I would lift them past rags and cold, give them a brighter future in place of mine.
I would sacrifice the love of any man, even Arlo. Even my father. For Oakhaven.
Nymphaea’s sound charged louder, faster, toward me.
I answer not only your prayer, child, but that of Aegir, to take his power and gift it to you, daughter of Queen Clare, his soul-tied.
Drums warred, no longer flat but strong and proud as they barreled into me, the power of all the sea’s might with them.
I was not a forgotten, title-less princess. No. I was Elowyn Blackthorn. Destined to save my people and protect all that my father abandoned, including myself.
The incessant blows of song pushed me deeper and deeper into the sea until my back pressed against the silty sea floor.

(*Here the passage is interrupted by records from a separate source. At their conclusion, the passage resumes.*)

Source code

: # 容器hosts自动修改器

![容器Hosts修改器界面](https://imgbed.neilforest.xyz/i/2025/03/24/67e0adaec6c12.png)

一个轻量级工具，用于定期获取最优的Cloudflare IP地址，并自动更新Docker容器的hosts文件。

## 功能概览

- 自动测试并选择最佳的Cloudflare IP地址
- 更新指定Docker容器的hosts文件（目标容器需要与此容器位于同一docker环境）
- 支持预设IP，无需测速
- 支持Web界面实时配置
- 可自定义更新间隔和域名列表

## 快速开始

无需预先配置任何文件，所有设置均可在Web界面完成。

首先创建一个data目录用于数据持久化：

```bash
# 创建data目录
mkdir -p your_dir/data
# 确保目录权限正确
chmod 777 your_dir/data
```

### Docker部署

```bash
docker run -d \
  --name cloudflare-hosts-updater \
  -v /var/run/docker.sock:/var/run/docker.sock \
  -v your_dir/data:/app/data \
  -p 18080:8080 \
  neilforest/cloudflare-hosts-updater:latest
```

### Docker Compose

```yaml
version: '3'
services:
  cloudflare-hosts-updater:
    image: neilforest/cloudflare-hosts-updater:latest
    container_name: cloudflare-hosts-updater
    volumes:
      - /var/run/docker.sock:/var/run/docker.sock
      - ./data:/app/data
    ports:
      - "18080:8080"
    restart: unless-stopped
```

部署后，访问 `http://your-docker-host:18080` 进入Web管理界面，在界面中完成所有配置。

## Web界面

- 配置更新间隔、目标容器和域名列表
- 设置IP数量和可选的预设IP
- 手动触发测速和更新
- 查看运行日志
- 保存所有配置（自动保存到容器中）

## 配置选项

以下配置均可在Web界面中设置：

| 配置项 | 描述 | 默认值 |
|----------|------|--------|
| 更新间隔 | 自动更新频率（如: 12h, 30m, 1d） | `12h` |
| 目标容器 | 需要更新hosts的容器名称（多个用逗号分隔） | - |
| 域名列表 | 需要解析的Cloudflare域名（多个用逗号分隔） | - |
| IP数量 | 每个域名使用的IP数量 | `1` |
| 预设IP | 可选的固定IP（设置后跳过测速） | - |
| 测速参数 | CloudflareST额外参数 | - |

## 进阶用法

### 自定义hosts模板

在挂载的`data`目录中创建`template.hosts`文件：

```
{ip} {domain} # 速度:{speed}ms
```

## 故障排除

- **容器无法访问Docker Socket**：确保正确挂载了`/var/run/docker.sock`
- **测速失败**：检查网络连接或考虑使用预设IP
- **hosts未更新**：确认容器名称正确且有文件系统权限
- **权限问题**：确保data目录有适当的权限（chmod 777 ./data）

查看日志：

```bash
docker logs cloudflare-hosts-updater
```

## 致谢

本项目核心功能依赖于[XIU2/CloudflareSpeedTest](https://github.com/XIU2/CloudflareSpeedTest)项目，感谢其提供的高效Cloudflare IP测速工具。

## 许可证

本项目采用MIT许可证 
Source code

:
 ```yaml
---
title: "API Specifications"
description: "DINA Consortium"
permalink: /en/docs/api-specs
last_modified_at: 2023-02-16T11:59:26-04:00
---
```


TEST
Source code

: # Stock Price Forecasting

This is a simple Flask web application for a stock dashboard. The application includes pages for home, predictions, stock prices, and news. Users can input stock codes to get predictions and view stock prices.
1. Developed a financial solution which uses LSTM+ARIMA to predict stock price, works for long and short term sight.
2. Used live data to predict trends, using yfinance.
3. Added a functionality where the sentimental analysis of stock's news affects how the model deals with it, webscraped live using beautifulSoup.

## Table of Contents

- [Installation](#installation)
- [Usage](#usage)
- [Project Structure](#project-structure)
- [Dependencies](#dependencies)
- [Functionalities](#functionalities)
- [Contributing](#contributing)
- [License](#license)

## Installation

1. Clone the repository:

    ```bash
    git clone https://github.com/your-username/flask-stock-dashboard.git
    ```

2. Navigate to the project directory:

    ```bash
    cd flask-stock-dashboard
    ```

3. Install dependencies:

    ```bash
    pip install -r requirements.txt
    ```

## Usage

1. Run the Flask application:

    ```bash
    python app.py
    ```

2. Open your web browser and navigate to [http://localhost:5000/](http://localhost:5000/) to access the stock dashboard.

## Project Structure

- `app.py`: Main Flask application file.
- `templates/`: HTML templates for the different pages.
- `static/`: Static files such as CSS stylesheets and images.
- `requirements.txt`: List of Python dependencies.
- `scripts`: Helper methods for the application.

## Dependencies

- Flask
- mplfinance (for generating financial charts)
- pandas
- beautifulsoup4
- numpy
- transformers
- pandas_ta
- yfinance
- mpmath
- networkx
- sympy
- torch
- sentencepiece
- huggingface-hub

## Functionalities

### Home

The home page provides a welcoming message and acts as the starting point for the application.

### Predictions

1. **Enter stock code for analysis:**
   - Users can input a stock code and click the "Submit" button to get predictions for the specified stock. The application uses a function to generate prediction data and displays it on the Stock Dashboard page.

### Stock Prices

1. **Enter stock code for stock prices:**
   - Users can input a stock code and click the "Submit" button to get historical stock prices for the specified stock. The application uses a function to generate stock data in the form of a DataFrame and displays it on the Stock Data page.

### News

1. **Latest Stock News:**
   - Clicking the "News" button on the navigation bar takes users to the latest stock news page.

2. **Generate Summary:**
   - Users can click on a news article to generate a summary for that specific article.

The music blared at its pinnacle, remaking my heart and soul, blaring for my destiny, for that little girl abandoned by her father who had killed her mother.
Trumpeting for all the people left in the cold by that same man who swore to protect them.
Clamoring for the sirens in the sea, taken.
My eyes flew open. The surrounding water was mine to control, made of pure music, so I played it like the virginal—hard, fast, and with unshackled passion. The only way I knew how.
I propelled through the water, faster, faster, faster. The salt rushing past me shredded away my flesh, filing away the old and honing me anew.
In the distance, deep from within the earth’s soil, something stirred. Angrily rumbling like a bear’s growl. But I did not care. Whatever it was would wait.
Finally, I broke the water’s surface, reborn a siren.